Because of its generally being considered a vulgarity,[6] the word is often euphemized as "schmoe", which was the source of Al Capp's cartoon strip creature the "shmoo".[7] Other variants include "schmo" and "shmo".

In Jewish-American culture

In Jewish homes in the United States, the word normally has been "regarded as so vulgar as to be taboo".[8] Lenny Bruce, a Jewish stand-up comedian, wrote that the use of the word during his performances in 1962 led to his arrest on the West Coast, "by a Yiddish undercover agent who had been placed in the club several nights running to determine if [his] use of Yiddish terms was a cover for profanity".[9]
In The Joys of Yiddish, Leo Rosten wrote: "Never use schmuck lightly, or in the presence of women and children", which was a common view among Jewish people who felt a connection to the language, and who still viewed it as an obscene reference to a penis.[10]

In popular culture

Although schmuck is considered an obscene term in the Yiddish, it has become a common American idiom for "jerk" or "idiot". It can be taken as offensive, however, by some Jewish people, particularly those with strong Yiddish roots. Allan Sherman explained in his book The Rape of the A*P*E* that, if a word is used frequently enough, it loses its shock value and comes into common usage without raising any eyebrows.[11]
The term was notably used in the 2010 comedy film, Dinner for Schmucks, in which the plot centered on a competition among businessmen to see who could invite the biggest idiot to a monthly dinner.
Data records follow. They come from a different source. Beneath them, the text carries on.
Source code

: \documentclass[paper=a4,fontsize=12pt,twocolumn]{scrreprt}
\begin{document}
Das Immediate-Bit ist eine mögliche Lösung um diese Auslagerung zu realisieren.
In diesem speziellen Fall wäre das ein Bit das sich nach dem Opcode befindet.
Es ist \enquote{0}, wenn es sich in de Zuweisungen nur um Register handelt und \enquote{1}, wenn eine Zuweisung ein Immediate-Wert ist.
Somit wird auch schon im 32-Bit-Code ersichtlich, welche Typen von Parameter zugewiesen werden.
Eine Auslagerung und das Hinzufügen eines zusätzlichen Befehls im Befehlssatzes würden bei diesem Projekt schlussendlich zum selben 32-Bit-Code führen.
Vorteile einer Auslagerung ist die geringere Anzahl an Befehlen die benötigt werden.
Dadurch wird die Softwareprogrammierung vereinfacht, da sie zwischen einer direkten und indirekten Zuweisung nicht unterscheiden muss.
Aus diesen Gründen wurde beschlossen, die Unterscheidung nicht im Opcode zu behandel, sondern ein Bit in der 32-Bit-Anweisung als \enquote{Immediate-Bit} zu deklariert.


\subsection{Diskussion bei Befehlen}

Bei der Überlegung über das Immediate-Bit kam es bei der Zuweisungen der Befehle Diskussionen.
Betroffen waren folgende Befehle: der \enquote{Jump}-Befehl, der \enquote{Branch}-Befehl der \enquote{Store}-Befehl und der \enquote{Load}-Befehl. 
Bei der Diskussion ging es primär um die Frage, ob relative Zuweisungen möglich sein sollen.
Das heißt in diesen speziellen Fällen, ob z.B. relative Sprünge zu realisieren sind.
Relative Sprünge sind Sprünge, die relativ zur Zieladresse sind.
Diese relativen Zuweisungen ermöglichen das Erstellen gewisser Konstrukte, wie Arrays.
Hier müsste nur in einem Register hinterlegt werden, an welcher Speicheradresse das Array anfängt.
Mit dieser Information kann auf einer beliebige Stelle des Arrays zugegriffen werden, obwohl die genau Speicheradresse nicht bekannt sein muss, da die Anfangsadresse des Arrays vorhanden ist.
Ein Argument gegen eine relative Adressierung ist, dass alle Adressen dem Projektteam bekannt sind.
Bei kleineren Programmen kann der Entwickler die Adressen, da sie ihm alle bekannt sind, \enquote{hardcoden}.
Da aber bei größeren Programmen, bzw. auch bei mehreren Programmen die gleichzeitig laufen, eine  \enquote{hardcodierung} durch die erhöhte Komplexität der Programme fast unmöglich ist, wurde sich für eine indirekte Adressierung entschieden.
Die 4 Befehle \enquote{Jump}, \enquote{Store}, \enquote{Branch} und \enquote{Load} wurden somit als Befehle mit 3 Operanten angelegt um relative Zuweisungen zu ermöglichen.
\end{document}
In her review of the film for the New York Times, film critic Debbie Schlussel took issue with the movie's use of the term "schmuck", and with its use of Yiddish at all, adding: “The more correct title would have been ‘Dinner for Schlemiels'.”[12] She added, "At The New York Times, where the word is still considered potentially offensive, the title of [the] film may be mentioned only sparingly. Still, advertisements for the movie would probably pass muster", and suggested that the main characters in the film might be more appropriately called "shmendriks".[12]